- **INSTRUCTIONS TO FOLLOW**
Take the data below and copy exactly the lines starting at the one with "These are the" and finishing at the one with "3. Put boxes on the detected defective cells", both included.

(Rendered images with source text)
--------------------

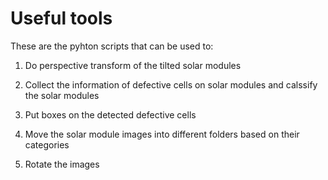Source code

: # Useful tools

These are the pyhton scripts that can be used to:

1. Do perspective transform of the tilted solar modules

2. Collect the information of defective cells on solar modules and calssify the solar modules

3. Put boxes on the detected defective cells

4. Move the solar module images into different folders based on their categories

5. Rotate the images
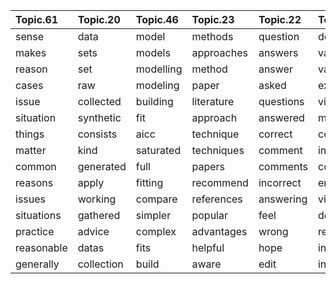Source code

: |Topic.61   |Topic.20   |Topic.46  |Topic.23   |Topic.22  |Topic.10          |Topic.9      |Topic.21      |Topic.24     |Topic.107     |Topic.4       |Topic.50      |Topic.103      |Topic.14     |Topic.90  |Topic.98       |Topic.96     |Topic.42      |Topic.73   |Topic.12    |Topic.11       |Topic.41        |Topic.47     |Topic.63    |Topic.91    |Topic.34  |Topic.2       |Topic.32      |Topic.76     |Topic.40   |Topic.18     |Topic.25    |Topic.81        |Topic.88          |Topic.105     |Topic.53      |Topic.108    |Topic.97   |Topic.44      |Topic.55     |Topic.99    |Topic.70 |Topic.28     |Topic.84       |Topic.31     |Topic.83     |Topic.72    |Topic.68 |Topic.3     |Topic.56      |Topic.43   |Topic.6      |Topic.87    |Topic.102    |Topic.71      |Topic.1       |Topic.59     |Topic.77     |Topic.35    |Topic.33     |Topic.16    |Topic.8            |Topic.29     |Topic.86  |Topic.27    |Topic.17      |Topic.39      |Topic.38       |Topic.7    |Topic.100   |Topic.51      |Topic.36    |Topic.58       |Topic.78     |Topic.54        |Topic.95        |Topic.49     |Topic.85    |Topic.89       |Topic.75    |Topic.79     |Topic.67     |Topic.101      |Topic.104      |Topic.45   |Topic.19      |Topic.66    |Topic.60    |Topic.30       |Topic.13      |Topic.15 |Topic.80    |Topic.92     |Topic.82    |Topic.64    |Topic.62  |Topic.52   |Topic.48   |Topic.93       |Topic.37   |Topic.69    |Topic.57    |Topic.65    |Topic.5    |Topic.74 |Topic.26  |Topic.109 |Topic.94   |Topic.106 |Topic.110  |
|:----------|:----------|:---------|:----------|:---------|:-----------------|:------------|:-------------|:------------|:-------------|:-------------|:-------------|:--------------|:------------|:---------|:--------------|:------------|:-------------|:----------|:-----------|:--------------|:---------------|:------------|:-----------|:-----------|:---------|:-------------|:-------------|:------------|:----------|:------------|:-----------|:---------------|:-----------------|:-------------|:-------------|:------------|:----------|:-------------|:------------|:-----------|:--------|:------------|:--------------|:------------|:------------|:-----------|:--------|:-----------|:-------------|:----------|:------------|:-----------|:------------|:-------------|:-------------|:------------|:------------|:-----------|:------------|:-----------|:------------------|:------------|:---------|:-----------|:-------------|:-------------|:--------------|:----------|:-----------|:-------------|:-----------|:--------------|:------------|:---------------|:---------------|:------------|:-----------|:--------------|:-----------|:------------|:------------|:--------------|:--------------|:----------|:-------------|:-----------|:-----------|:--------------|:-------------|:--------|:-----------|:------------|:-----------|:-----------|:---------|:----------|:----------|:--------------|:----------|:-----------|:-----------|:-----------|:----------|:--------|:---------|:---------|:----------|:---------|:----------|
|sense      |data       |model     |methods    |question  |dependent         |expectation  |wilcoxon      |book         |code          |distribution  |results       |values         |linear       |file      |sample         |standard     |logistic      |plot       |density     |real           |estimate        |number       |validation  |problem     |time      |covariance    |understand    |group        |joint      |uniform      |layer       |arima           |class             |likert        |heads         |size         |lme        |conditional   |hypothesis   |missing     |days     |correlation  |estimator      |categorical  |vector       |points      |dice     |income      |meta          |confidence |interaction  |power       |mediation    |bayesian      |users         |pca          |learning     |chi         |subjects     |quality     |squares            |algorithm    |survival  |roc         |error         |spline        |poisson        |word       |customer    |var           |bonferroni  |lasso          |constraints  |normalization   |transformations |weighted     |median      |high           |prediction  |tree         |design       |normality      |dummy          |change     |maximum       |transition  |clustering  |features       |species       |score    |carlo       |probit       |distance    |individual  |success   |descent    |kernel     |freedom        |stock      |students    |images      |noise       |beta       |team     |panel     |balls     |directed   |cars      |idea       |
|makes      |sets       |models    |approaches |answers   |variables         |proof        |mann          |books        |package       |distributions |statistically |approximation  |ols          |python    |samples        |deviation    |predictor     |chart      |cdf         |definition     |estimates       |observations |fold        |solve       |periods   |matrix        |order         |treatment    |pdf        |identically  |layers      |acf             |classes           |cfa           |probability   |small        |lmer       |events        |null         |imputation  |week     |correlated   |variance       |categories   |gaussian     |point       |cards    |household   |bootstrap     |interval   |interactions |conclusions |causal       |priors        |user          |principal    |machine      |table       |genes        |measure     |residual           |step         |hazard    |precision   |errors        |splines       |glm            |documents  |customers   |cointegration |comparisons |ridge          |constraint   |normalize       |transformation  |weight       |robust      |low            |predict     |trees        |experimental |smirnov        |contrast       |increase   |mle           |state       |cluster     |feature        |environmental |ratings  |monte       |logit        |mahalanobis |level       |failures  |batch      |bin        |degrees        |volatility |grade       |image       |signal      |gamma      |player   |male      |green     |path       |wind      |wondering  |
|reason     |set        |modelling |method     |answer    |variable          |moments      |whitney       |introduction |documentation |normal        |significant   |compute        |equation     |files     |population     |calculate    |regression    |plotting   |integral    |property       |parameters      |total        |folds       |solution    |window    |matrices      |understanding |groups       |derive     |uniformly    |activation  |pacf            |classifier        |items         |coin          |large        |mixed      |event         |reject       |imputed     |day      |correlations |estimators     |category     |vectors      |regions     |card     |demographic |analysis      |intervals  |anova        |researcher  |endogenous   |prior         |conversion    |pcs          |learn        |proportions |gene         |measuring   |heteroscedasticity |steps        |patient   |threshold   |uncertainty   |cubic         |binomial       |corpus     |revenue     |granger       |multiple    |aic            |convex       |min             |log             |combine      |quantile    |temperature    |predicted   |forest       |participants |parametric     |contrasts      |increases  |likelihood    |hmm         |clusters    |sparse         |sites         |rating   |gibbs       |ratio        |nearest     |individuals |trials    |gradient   |rbf        |statistic      |financial  |school      |pixels      |peaks       |sigma      |players  |female    |blue      |diagram    |road      |basically  |
|cases      |raw        |modeling  |paper      |asked     |explanatory       |theorem      |test          |journal      |matlab        |pareto        |report        |computed       |coefficients |java      |populations    |formula      |predictors    |line       |delta       |entropy        |estimated       |observation  |cross       |problems    |period    |diagonal      |explain       |propensity   |marginal   |generating   |neurons     |autocorrelation |classify          |questionnaire |probabilities |larger       |nlme       |observe       |hypotheses   |impute      |month    |spearman     |unbiased       |ordinal      |mixture      |region      |roll     |country     |bootstrapping |cis        |ancova       |researchers |covariate    |frequentist   |click         |pls          |supervised   |contingency |protein      |agreement   |residuals          |initial      |hazards   |specificity |uncertainties |polynomials   |overdispersion |document   |purchase    |adf           |correction  |selection      |minimize     |max             |transforming    |weighting    |outliers    |higher         |predicting  |gbm          |participant  |kolmogorov     |intercept      |changed    |likelihoods   |sequences   |kmeans      |sparsity       |plant         |ranking  |metropolis  |ratios       |distances   |aggregated  |arrival   |minima     |bins       |denominator    |portfolio  |teacher     |pixel       |signals     |truncated  |win      |males     |red       |edge       |travel    |thought    |
|issue      |collected  |building  |literature |questions |vif               |notation     |kruskal       |chapter      |default       |cauchy        |ran           |computing      |linearity    |software  |sampled        |calculating  |hosmer        |plots      |closed      |defined        |estimating      |numbers      |performance |solved      |series    |singular      |explanation   |control      |copula     |generator    |neural      |arma            |classifiers       |sem           |coins         |sizes        |gee        |conditioning  |rejected     |datasets    |months   |spearmans    |variances      |numeric      |gaussians    |surface     |pairs    |ages        |studies       |coverage   |main         |findings    |instruments  |posterior     |email         |components   |tasks        |proportion  |stimulus     |raters      |heteroskedasticity |iterative    |hospital  |auc         |measurement   |gam           |glms           |idf        |sold        |processes     |fdr         |stepwise       |minimizing   |range           |logarithm       |average      |quartile    |concentration  |predictions |cart         |designs      |shapiro        |coding         |changing   |mutual        |states      |linkage     |preprocessing  |abundance     |ranked   |simulate    |odds         |similarity  |county      |successes |sgd        |kernels    |numerator      |stocks     |student     |maps        |peak        |side       |games    |females   |black     |vertex     |door      |guess      |
|situation  |synthetic  |fit       |approach   |answered  |multicollinearity |prove        |wallis        |edition      |manual        |weibull       |run           |close          |slope        |script    |representative |calculated   |regressions   |lines      |densities   |properties     |parameter       |rule         |training    |solving     |seconds   |cholesky      |reading       |drug         |sufficient |iid          |neuron      |pulses          |classification    |item          |tosses        |smaller      |intercepts |independence  |testing      |dataset     |hourly   |pearson      |bias           |continuous   |multivariate |datapoints  |die      |born        |bootstrapped  |upper      |anovas       |scientific  |endogeneity  |jeffreys      |clicks        |eigenvectors |mining       |cells       |genotype     |quantify    |mse                |starting     |disease   |positive    |mae           |smooth        |deviance       |words      |brand       |vecm          |adjustment  |bic            |loss         |standardize     |transformed     |combining    |outlier     |temperatures   |predictive  |boosting     |experiments  |wilk           |coded          |increasing |mles          |length      |dbscan      |target         |soil          |scores   |sampler     |multinomial  |euclidean   |levels      |rates     |local      |kde        |wald           |return     |grades      |array       |amplitude   |left       |winning  |men       |ball      |undirected |flight    |bit        |
|things     |consists   |aicc      |technique  |correct   |collinearity      |derivation   |paired        |introductory |manually      |empirical     |running       |approximate    |regressors   |library   |sampling       |std          |lemeshow      |plotted    |derivative  |definitions    |estimation      |thumb        |overfitting |solutions   |duration  |definite      |confused      |placebo      |hint       |random       |lstm        |trend           |label             |irt           |flip          |bigger       |glmm       |mutually      |sided        |frame       |dates    |uncorrelated |biased         |nominal      |dimensional  |circle      |randomly |crime       |analyses      |bounds     |iii          |reviewer    |moderator    |bayesians     |web           |rotation     |task         |cell        |repeated     |kappa       |rmse               |fitness      |patients  |positives   |ses           |interpolation |inflated       |sentences  |marketing   |process       |comparison  |glmnet         |objective    |ranges          |transform       |averages     |skewness    |bad            |predicts    |randomforest |manova       |permutation    |reference      |pressure   |fisher        |sequence    |silhouette  |boolean        |plants        |scoring  |simulation  |outcome      |divergence  |aggregate   |rate      |batches    |hyperplane |statistics     |companies  |schools     |pictures    |fourier     |tobit      |wins     |women     |urn       |edges      |accident  |sort       |
|matter     |kind       |saturated |techniques |comment   |independent       |finite       |tests         |author       |returned      |exponential   |result        |largest        |equations    |csv       |subsample      |calculation  |response      |vertical   |cumulative  |valued         |unknown         |rules        |tuning      |tackle      |delay     |decomposition |understood    |subgroups    |geometric  |generate     |rnn         |lag             |instances         |efa           |flips         |big          |effects    |assume        |critical     |rows        |weeks    |rho          |consistent     |dichotomous  |space        |origin      |rolls    |education   |index         |bound      |aov          |reviewers   |covariates   |conjugate     |recommender   |component    |scikit       |tables      |reaction     |rater       |rss                |algorithms   |smoking   |negatives   |systematic    |loess         |count          |letters    |buy         |cointegrated  |corrections |elastic        |cost         |scaled          |logarithmic     |combined     |mad         |temp           |future      |forests      |experiment   |nonparametric  |codes          |decreases  |profile       |reward      |centroids   |encoding       |animal        |rankings |hastings    |outcomes     |neighbor    |multilevel  |failure   |faster     |grid       |lrt            |returns    |percentage  |compression |wave        |frac       |teams    |gender    |marbles   |graphical  |car       |advance    |
|common     |generated  |full      |papers     |comments  |collinear         |inequality   |signed        |science      |option        |bimodal       |significantly |approximately  |nonlinear    |interface |stratified     |formulas     |ivs           |bar        |taylor      |characteristic |obtain          |fewer        |train       |finding     |minute    |cov           |intuitive     |subgroup     |pmf        |realizations |softmax     |seasonal        |labels            |factor        |toss          |tiny         |slopes     |occurred      |rejecting    |column      |holiday  |relationship |gauss          |ordered      |scalar       |volume      |pair     |food        |snps          |limits     |interact     |pilot       |stage        |dirichlet     |website       |biplot       |unsupervised |fishers     |subject      |variability |heteroscedastic    |iteratively  |kaplan    |recall      |margin        |variogram     |hurdle         |sentence   |sales       |brownian      |adjust      |penalized      |minimization |standardization |logarithms      |height       |iqr         |versa          |calibration |boosted      |randomized   |darling        |grand          |increased  |loglikelihood |transitions |dendrogram  |curse          |habitat       |movie    |simulating  |mlogit       |kullback    |aggregation |waiting   |global     |svm        |stat           |garch      |percentages |arrays      |phase       |theta      |game     |stata     |yellow    |diagrams   |vehicle   |give       |
|reasons    |apply      |fitting   |recommend  |incorrect |enter             |denote       |difference    |john         |implemented   |normals       |reported      |computation    |term         |sas       |strata         |deviations   |multivariable |axis       |mass        |define         |estimations     |fraction     |validate    |solves      |dynamic   |svd           |intuition     |intervention |bivariate  |randomness   |autoencoder |lags            |multiclass        |mplus         |fair          |huge         |glmer      |occurs        |significance |dataframe   |date     |kendall      |unbiasedness   |binary       |manifold     |radius      |chance   |households  |funnel        |tolerance  |hoc          |law         |omitted      |posteriors    |system        |cca          |machines     |square      |stimuli      |icc         |squared            |sequential   |meier     |cutoff      |type          |kriging       |link           |letter     |clients     |stationary    |adjusted    |criterion      |constrained  |normalized      |logs            |averaging    |trimmed     |lower          |build       |oob          |block        |tail           |centering      |decrease   |restricted    |hmms        |centers     |hash           |birds         |election |simulations |relative     |leibler     |district    |trial     |mini       |boundary   |degree         |assets     |gpa         |objects     |noisy       |jags       |envelope |sectional |boxes     |paths      |driving   |simple     |
|issues     |working    |compare   |references |answering |vifs              |moment       |compare       |modern       |argument      |gumbel        |reporting     |approximations |regressor    |packages  |stratum        |calculations |nagelkerke    |charts     |function    |mathematical   |identifiable    |determine    |validated   |formulate   |timing    |covariances   |pattern       |pre          |exercise   |distributed  |inputs      |ljung           |imbalanced        |cronbachs     |prob          |sufficiently |nested     |unconditional |alternative  |records     |year     |correlate    |rao            |continous    |mixtures     |area        |room     |surveys     |snp           |bands      |spss         |publish     |instrument   |bayes         |active        |rotated      |domains      |chisq       |sphericity   |validity    |diagnostics        |efficiently  |infection |negative    |absolute      |knots         |offset         |vocabulary |employee    |fuller        |pairwise    |regularization |optimal      |scaling         |multiplicative  |weights      |quantiles   |body           |actual      |ensemble     |blocks       |assumptions    |interpretation |behaviour  |information   |agent       |centroid    |importance     |fish          |movies   |proposal    |choice       |metric      |counties    |arrivals  |iterations |libsvm     |descriptive    |markets    |percent     |intensity   |spectrum    |winbugs    |tickets  |sex       |color     |vertices   |accidents |suggestion |
|situations |gathered   |simpler   |popular    |feel      |dependant         |measurable   |comparing     |article      |output        |follow        |significance  |exact          |ordinary     |install   |replacement    |sqrt         |separation    |horizontal |functions   |terminology    |obtained        |needed       |overfit     |facing      |varying   |determinant   |read          |matched      |hints      |variates     |relu        |lagged          |classified        |latent        |flipping      |cohens       |fixed      |exclusive     |rejection    |columns     |mape     |pearsons     |consistency    |discrete     |dimension    |direction   |digits   |persons     |resample      |credible   |ivs          |convincing  |causation    |variational   |systems       |eigenvector  |coursera     |exact       |timepoints   |reliability |explained          |iterate      |surgery   |tpr         |propagate     |polynomial    |dispersion     |text       |purchases   |dickey        |corrected   |penalty        |minimized    |units           |lognormal       |averaged     |kurtosis    |vice           |accurate    |rpart        |dvs          |heavy          |indicator      |decreasing |maximized     |markov      |clusterings |dimensionality |vegetation    |rated    |simulated   |logits       |cosine      |aggregating |wait      |updates    |separable  |asymptotic     |firm       |excel       |map         |wavelet     |truncation |won      |boys      |colors    |connected  |drive     |kind       |
|practice   |advice     |complex   |advantages |wrong     |remove            |summation    |unpaired      |press        |reproduce     |theoretical   |showed        |rounding       |quadratic    |scipy     |entire         |sds          |firth         |bars       |integrals   |refer          |unknowns        |divided      |holdout     |encountered |irregular |wishart       |notes         |treatments   |stuck      |generated    |sigmoid     |autobox         |classifying       |factors       |observing     |sized        |bates      |assumed       |neyman       |missingness |holidays |coefficient  |efficiency     |quantitative |univariate   |coordinates |chances  |person      |boot          |confident  |effect       |audience    |sls          |frequentists  |usage         |projection   |conference   |mcnemars    |tissue       |assessing   |sse                |variants     |hospitals |false       |uncertain     |smoothing     |zeros          |english    |employees   |johansen      |benjamini   |select         |minimizes    |standardizing   |untransformed   |unweighted   |percentile  |chemical       |pred        |gini         |factorial    |anderson       |coef           |devices    |maximizing    |emission    |medoids     |extraction     |biomass       |votes    |mcmc        |ors          |mds         |districts   |sleep     |gradients  |bandwidth  |noncentral     |investment |teachers    |cats        |fft         |bugs       |betting  |hausman   |grey      |adjacency  |miles     |thinking   |
|reasonable |datas      |fits      |helpful    |hope      |include           |limit        |differences   |springer     |implements    |lognormal     |interpret     |integer        |gls          |program   |stratification |dev          |lrm           |scatter    |integration |refers         |identifiability |obs          |surrogate   |fix         |static    |transpose     |concept       |controls     |pdfs       |rvs          |mlp         |differencing    |classifications   |lavaan        |tossing       |grows        |reml       |assumption    |equivalence  |row         |daily    |kendalls     |sandwich       |categorial   |spaces       |segment     |deck     |birth       |resampling    |limit      |significant  |psychology  |mediator     |uninformative |visitors      |discriminant |domain       |prop        |measurements |reliable    |fitted             |implementing |death     |sensitivity |deming        |smoothed      |overdispersed  |tweets     |transaction |stationarity  |hochberg    |shrinkage      |optimize     |standardized    |logged          |wls          |percentiles |concentrations |calibrated  |attribute    |replication  |distributional |coefficient    |break      |maximization  |action      |clustered   |sklearn        |animals       |voters   |kalman      |proportional |circular    |zip         |hit       |stopping   |svms       |asymptotically |asset      |college     |orientation |waves       |bounded    |played   |girls     |apples    |dag        |velocity  |similar    |
|generally  |collection |build     |aware      |edit      |individually      |expectations |significantly |authors      |reproducible  |bell          |interpreting  |decimal        |relationship |programs  |finite         |divide       |olr           |display    |integrate   |meaning        |procedure       |minimum      |tune        |strategy    |temporal  |entries       |explanations  |drugs        |jointly    |uniformity   |input       |auto            |misclassification |rasch         |flipped       |extremely    |lmm        |conditionally |evidence     |nas         |monday   |association  |asymptotically |treat        |gmm          |cloud       |subsets  |age         |metafor       |pivotal    |interacting  |decisions   |instrumental |inference     |collaborative |projected    |artificial   |continuity  |proteins     |assess      |sum                |implement    |censoring |fpr         |propagation   |mgcv          |counts         |tag        |sale        |cointegrating |holm        |lars           |solver       |rescale         |reciprocal      |contribution |quartiles   |consumption    |calibrate   |adaboost     |emotion      |tailed         |orthogonal     |drops      |maximize      |actions     |som         |important      |bird          |vote     |pymc        |exp          |neighbors   |villages    |queue     |epoch      |binned     |dof            |market     |exam        |patches     |periodogram |openbugs   |soccer   |frog      |drawing   |parent     |vehicles  |working    |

--------------------

- **TASK RESPONSE**
These are the pyhton scripts that can be used to:

1. Do perspective transform of the tilted solar modules

2. Collect the information of defective cells on solar modules and calssify the solar modules

3. Put boxes on the detected defective cells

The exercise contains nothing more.